- **What this task involves**: Every line below from the one containing "containing the configuration." through the one containing "Port 21337 is exposed to access the page." must be transcribed exactly. Omit all lines outside that stretch.

Source texts of formatted documents
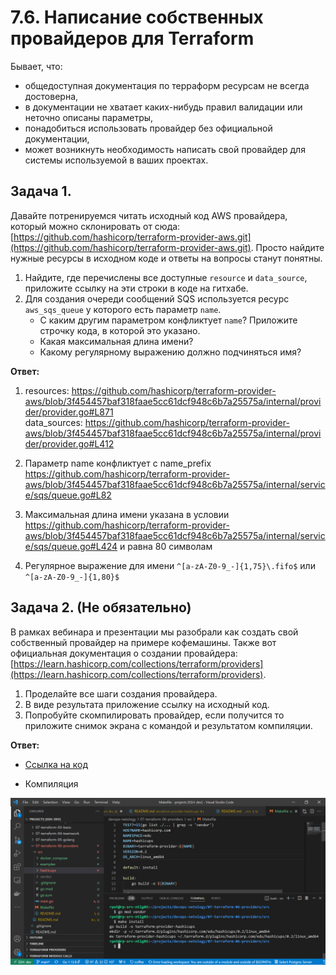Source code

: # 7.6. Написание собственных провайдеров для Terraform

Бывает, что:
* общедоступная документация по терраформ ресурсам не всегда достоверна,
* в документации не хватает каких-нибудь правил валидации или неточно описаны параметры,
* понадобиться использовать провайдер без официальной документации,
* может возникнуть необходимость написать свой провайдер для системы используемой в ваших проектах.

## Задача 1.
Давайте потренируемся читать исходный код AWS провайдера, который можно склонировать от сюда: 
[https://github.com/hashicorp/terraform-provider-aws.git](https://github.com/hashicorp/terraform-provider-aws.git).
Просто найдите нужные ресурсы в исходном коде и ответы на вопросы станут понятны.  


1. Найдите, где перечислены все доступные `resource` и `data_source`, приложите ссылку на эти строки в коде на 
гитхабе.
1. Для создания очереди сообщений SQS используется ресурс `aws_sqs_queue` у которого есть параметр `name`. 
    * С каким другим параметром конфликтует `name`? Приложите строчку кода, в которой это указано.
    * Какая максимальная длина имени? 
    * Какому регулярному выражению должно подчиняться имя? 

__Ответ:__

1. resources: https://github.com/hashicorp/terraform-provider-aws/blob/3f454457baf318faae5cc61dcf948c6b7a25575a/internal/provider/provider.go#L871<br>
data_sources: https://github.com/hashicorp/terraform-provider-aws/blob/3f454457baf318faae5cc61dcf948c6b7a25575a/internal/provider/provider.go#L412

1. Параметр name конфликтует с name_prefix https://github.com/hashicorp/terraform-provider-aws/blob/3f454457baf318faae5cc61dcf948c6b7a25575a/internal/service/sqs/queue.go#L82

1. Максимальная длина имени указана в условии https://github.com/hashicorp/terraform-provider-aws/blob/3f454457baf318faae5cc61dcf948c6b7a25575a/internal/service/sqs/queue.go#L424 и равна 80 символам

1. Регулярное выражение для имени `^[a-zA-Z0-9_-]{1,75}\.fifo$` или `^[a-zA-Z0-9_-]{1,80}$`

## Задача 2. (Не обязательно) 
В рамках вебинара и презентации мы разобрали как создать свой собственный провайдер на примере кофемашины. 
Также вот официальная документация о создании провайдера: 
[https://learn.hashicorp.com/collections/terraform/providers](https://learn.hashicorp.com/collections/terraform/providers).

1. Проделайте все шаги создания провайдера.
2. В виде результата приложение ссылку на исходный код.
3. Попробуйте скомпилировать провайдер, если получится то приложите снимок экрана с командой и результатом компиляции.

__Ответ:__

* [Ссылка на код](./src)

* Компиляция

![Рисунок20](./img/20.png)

...

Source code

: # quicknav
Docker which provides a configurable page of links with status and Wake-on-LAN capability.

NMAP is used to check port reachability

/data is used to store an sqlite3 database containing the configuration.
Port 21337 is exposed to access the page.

- **Answer box**:
/data is used to store an sqlite3 database containing the configuration.
Port 21337 is exposed to access the page.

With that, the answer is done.